■ What you will do
Transcribe all the entries word for word, but omit the images.

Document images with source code
********

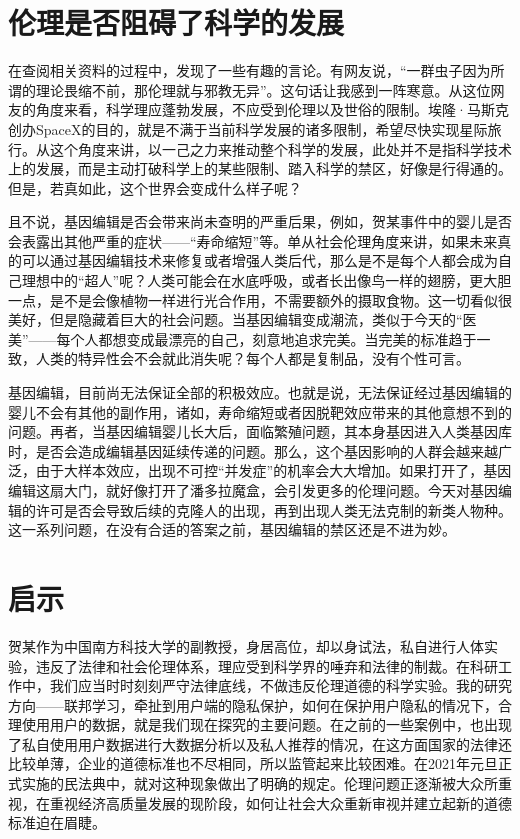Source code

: \documentclass[UTF8,a4paper]{ctexart}
\begin{document}
\section{伦理是否阻碍了科学的发展}
在查阅相关资料的过程中，发现了一些有趣的言论。有网友说，“一群虫子因为所谓的理论畏缩不前，那伦理就与邪教无异”。这句话让我感到一阵寒意。从这位网友的角度来看，科学理应蓬勃发展，不应受到伦理以及世俗的限制。埃隆·马斯克创办SpaceX的目的，就是不满于当前科学发展的诸多限制，希望尽快实现星际旅行。从这个角度来讲，以一己之力来推动整个科学的发展，此处并不是指科学技术上的发展，而是主动打破科学上的某些限制、踏入科学的禁区，好像是行得通的。但是，若真如此，这个世界会变成什么样子呢？
\par
且不说，基因编辑是否会带来尚未查明的严重后果，例如，贺某事件中的婴儿是否会表露出其他严重的症状——“寿命缩短”等。单从社会伦理角度来讲，如果未来真的可以通过基因编辑技术来修复或者增强人类后代，那么是不是每个人都会成为自己理想中的“超人”呢？人类可能会在水底呼吸，或者长出像鸟一样的翅膀，更大胆一点，是不是会像植物一样进行光合作用，不需要额外的摄取食物。这一切看似很美好，但是隐藏着巨大的社会问题。当基因编辑变成潮流，类似于今天的“医美”——每个人都想变成最漂亮的自己，刻意地追求完美。当完美的标准趋于一致，人类的特异性会不会就此消失呢？每个人都是复制品，没有个性可言。
\par
基因编辑，目前尚无法保证全部的积极效应。也就是说，无法保证经过基因编辑的婴儿不会有其他的副作用，诸如，寿命缩短或者因脱靶效应带来的其他意想不到的问题。再者，当基因编辑婴儿长大后，面临繁殖问题，其本身基因进入人类基因库时，是否会造成编辑基因延续传递的问题。那么，这个基因影响的人群会越来越广泛，由于大样本效应，出现不可控“并发症”的机率会大大增加。如果打开了，基因编辑这扇大门，就好像打开了潘多拉魔盒，会引发更多的伦理问题。今天对基因编辑的许可是否会导致后续的克隆人的出现，再到出现人类无法克制的新类人物种。这一系列问题，在没有合适的答案之前，基因编辑的禁区还是不进为妙。


\section{启示}
贺某作为中国南方科技大学的副教授，身居高位，却以身试法，私自进行人体实验，违反了法律和社会伦理体系，理应受到科学界的唾弃和法律的制裁。在科研工作中，我们应当时时刻刻严守法律底线，不做违反伦理道德的科学实验。我的研究方向——联邦学习，牵扯到用户端的隐私保护，如何在保护用户隐私的情况下，合理使用用户的数据，就是我们现在探究的主要问题。在之前的一些案例中，也出现了私自使用用户数据进行大数据分析以及私人推荐的情况，在这方面国家的法律还比较单薄，企业的道德标准也不尽相同，所以监管起来比较困难。在2021年元旦正式实施的民法典中，就对这种现象做出了明确的规定。伦理问题正逐渐被大众所重视，在重视经济高质量发展的现阶段，如何让社会大众重新审视并建立起新的道德标准迫在眉睫。



\clearpage
\end{document}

********

■ Answer for the task
Source code

: \documentclass[UTF8,a4paper]{ctexart}
\begin{document}
\section{伦理是否阻碍了科学的发展}
在查阅相关资料的过程中，发现了一些有趣的言论。有网友说，“一群虫子因为所谓的理论畏缩不前，那伦理就与邪教无异”。这句话让我感到一阵寒意。从这位网友的角度来看，科学理应蓬勃发展，不应受到伦理以及世俗的限制。埃隆·马斯克创办SpaceX的目的，就是不满于当前科学发展的诸多限制，希望尽快实现星际旅行。从这个角度来讲，以一己之力来推动整个科学的发展，此处并不是指科学技术上的发展，而是主动打破科学上的某些限制、踏入科学的禁区，好像是行得通的。但是，若真如此，这个世界会变成什么样子呢？
\par
且不说，基因编辑是否会带来尚未查明的严重后果，例如，贺某事件中的婴儿是否会表露出其他严重的症状——“寿命缩短”等。单从社会伦理角度来讲，如果未来真的可以通过基因编辑技术来修复或者增强人类后代，那么是不是每个人都会成为自己理想中的“超人”呢？人类可能会在水底呼吸，或者长出像鸟一样的翅膀，更大胆一点，是不是会像植物一样进行光合作用，不需要额外的摄取食物。这一切看似很美好，但是隐藏着巨大的社会问题。当基因编辑变成潮流，类似于今天的“医美”——每个人都想变成最漂亮的自己，刻意地追求完美。当完美的标准趋于一致，人类的特异性会不会就此消失呢？每个人都是复制品，没有个性可言。
\par
基因编辑，目前尚无法保证全部的积极效应。也就是说，无法保证经过基因编辑的婴儿不会有其他的副作用，诸如，寿命缩短或者因脱靶效应带来的其他意想不到的问题。再者，当基因编辑婴儿长大后，面临繁殖问题，其本身基因进入人类基因库时，是否会造成编辑基因延续传递的问题。那么，这个基因影响的人群会越来越广泛，由于大样本效应，出现不可控“并发症”的机率会大大增加。如果打开了，基因编辑这扇大门，就好像打开了潘多拉魔盒，会引发更多的伦理问题。今天对基因编辑的许可是否会导致后续的克隆人的出现，再到出现人类无法克制的新类人物种。这一系列问题，在没有合适的答案之前，基因编辑的禁区还是不进为妙。


\section{启示}
贺某作为中国南方科技大学的副教授，身居高位，却以身试法，私自进行人体实验，违反了法律和社会伦理体系，理应受到科学界的唾弃和法律的制裁。在科研工作中，我们应当时时刻刻严守法律底线，不做违反伦理道德的科学实验。我的研究方向——联邦学习，牵扯到用户端的隐私保护，如何在保护用户隐私的情况下，合理使用用户的数据，就是我们现在探究的主要问题。在之前的一些案例中，也出现了私自使用用户数据进行大数据分析以及私人推荐的情况，在这方面国家的法律还比较单薄，企业的道德标准也不尽相同，所以监管起来比较困难。在2021年元旦正式实施的民法典中，就对这种现象做出了明确的规定。伦理问题正逐渐被大众所重视，在重视经济高质量发展的现阶段，如何让社会大众重新审视并建立起新的道德标准迫在眉睫。



\clearpage
\end{document}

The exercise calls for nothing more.